The equation of a curve is $y=f(x)$. The tangents at $(1, f(1)),(2, f(2))$ and $(3, f(3))$ make angles $\frac{\pi}{6}, \frac{\pi}{3}$ and $\frac{\pi}{4}$ respectively with the positive direction of the x-axis.
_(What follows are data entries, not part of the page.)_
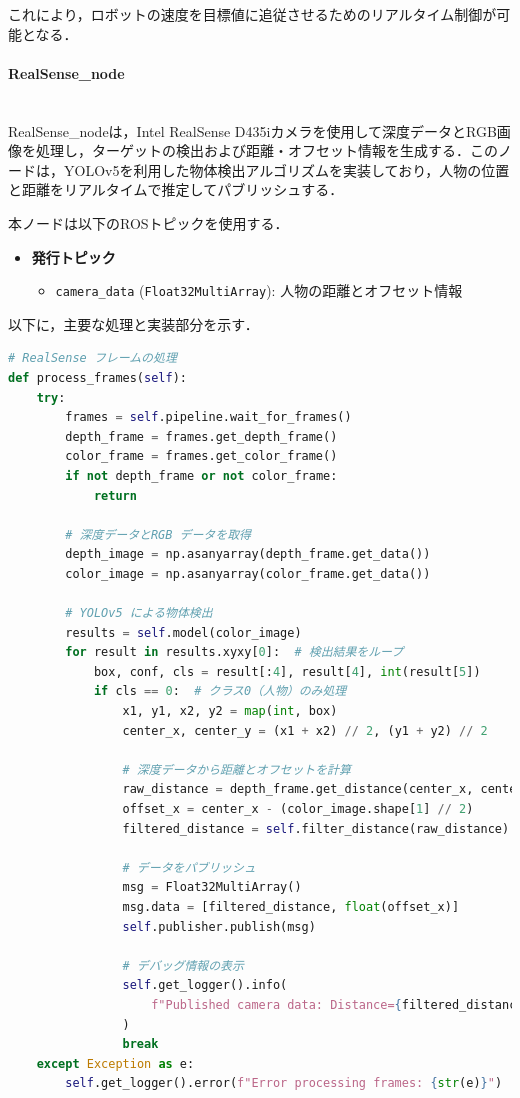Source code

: これにより，ロボットの速度を目標値に追従させるためのリアルタイム制御が可能となる．


\paragraph{RealSense\_node}\mbox{}\\
RealSense\_nodeは，Intel RealSense D435iカメラを使用して深度データとRGB画像を処理し，ターゲットの検出および距離・オフセット情報を生成する．このノードは，YOLOv5を利用した物体検出アルゴリズムを実装しており，人物の位置と距離をリアルタイムで推定してパブリッシュする．

本ノードは以下のROSトピックを使用する．
\begin{itemize}
    \item \textbf{発行トピック}
          \begin{itemize}
              \item \texttt{camera\_data} (\texttt{Float32MultiArray}): 人物の距離とオフセット情報
          \end{itemize}
\end{itemize}

以下に，主要な処理と実装部分を示す．

\begin{lstlisting}[language=Python, caption=ターゲット検出と距離推定 (RealSense\_node.py)]
# RealSense フレームの処理
def process_frames(self):
    try:
        frames = self.pipeline.wait_for_frames()
        depth_frame = frames.get_depth_frame()
        color_frame = frames.get_color_frame()
        if not depth_frame or not color_frame:
            return

        # 深度データとRGB データを取得
        depth_image = np.asanyarray(depth_frame.get_data())
        color_image = np.asanyarray(color_frame.get_data())

        # YOLOv5 による物体検出
        results = self.model(color_image)
        for result in results.xyxy[0]:  # 検出結果をループ
            box, conf, cls = result[:4], result[4], int(result[5])
            if cls == 0:  # クラス0（人物）のみ処理
                x1, y1, x2, y2 = map(int, box)
                center_x, center_y = (x1 + x2) // 2, (y1 + y2) // 2

                # 深度データから距離とオフセットを計算
                raw_distance = depth_frame.get_distance(center_x, center_y)
                offset_x = center_x - (color_image.shape[1] // 2)
                filtered_distance = self.filter_distance(raw_distance)

                # データをパブリッシュ
                msg = Float32MultiArray()
                msg.data = [filtered_distance, float(offset_x)]
                self.publisher.publish(msg)

                # デバッグ情報の表示
                self.get_logger().info(
                    f"Published camera data: Distance={filtered_distance:.2f}, Offset={offset_x}"
                )
                break
    except Exception as e:
        self.get_logger().error(f"Error processing frames: {str(e)}")
\end{lstlisting}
Then, the value of $\int\limits_2^3 f'(x) f''(x) d x+\int\limits_1^3 f''(x) d x$ is equal to

$-\frac{1}{\sqrt{3}}$

We have,

$f'(1) =\tan \frac{\pi}{6}=\frac{1}{\sqrt{3}}, f'(2)=\tan \frac{\pi}{3}=\sqrt{3}$ and $f'(3)=\tan \frac{\pi}{4}=1$

∴  $\int\limits_2^3 f'(x) f''(x) d x+\int\limits_1^3 f''(x) d x$

$=\int\limits_2^3 f'(x) d\left(f'(x)\right)+\int\limits_1^3 d\left(f'(x)\right)$

$=\left[\frac{\left\{f'(x)\right\}^2}{2}\right]_1^3+\left[f'(x)\right]_1^3$

$=\frac{1}{2}\left[\left\{f'(3)\right\}^2-\left\{f'(2)\right\}^2\right]+\left[f'(3)-f'(1)\right]$

$=\frac{1}{2}(1-3)+\left(1-\frac{1}{\sqrt{3}}\right)=-\frac{1}{\sqrt{3}}$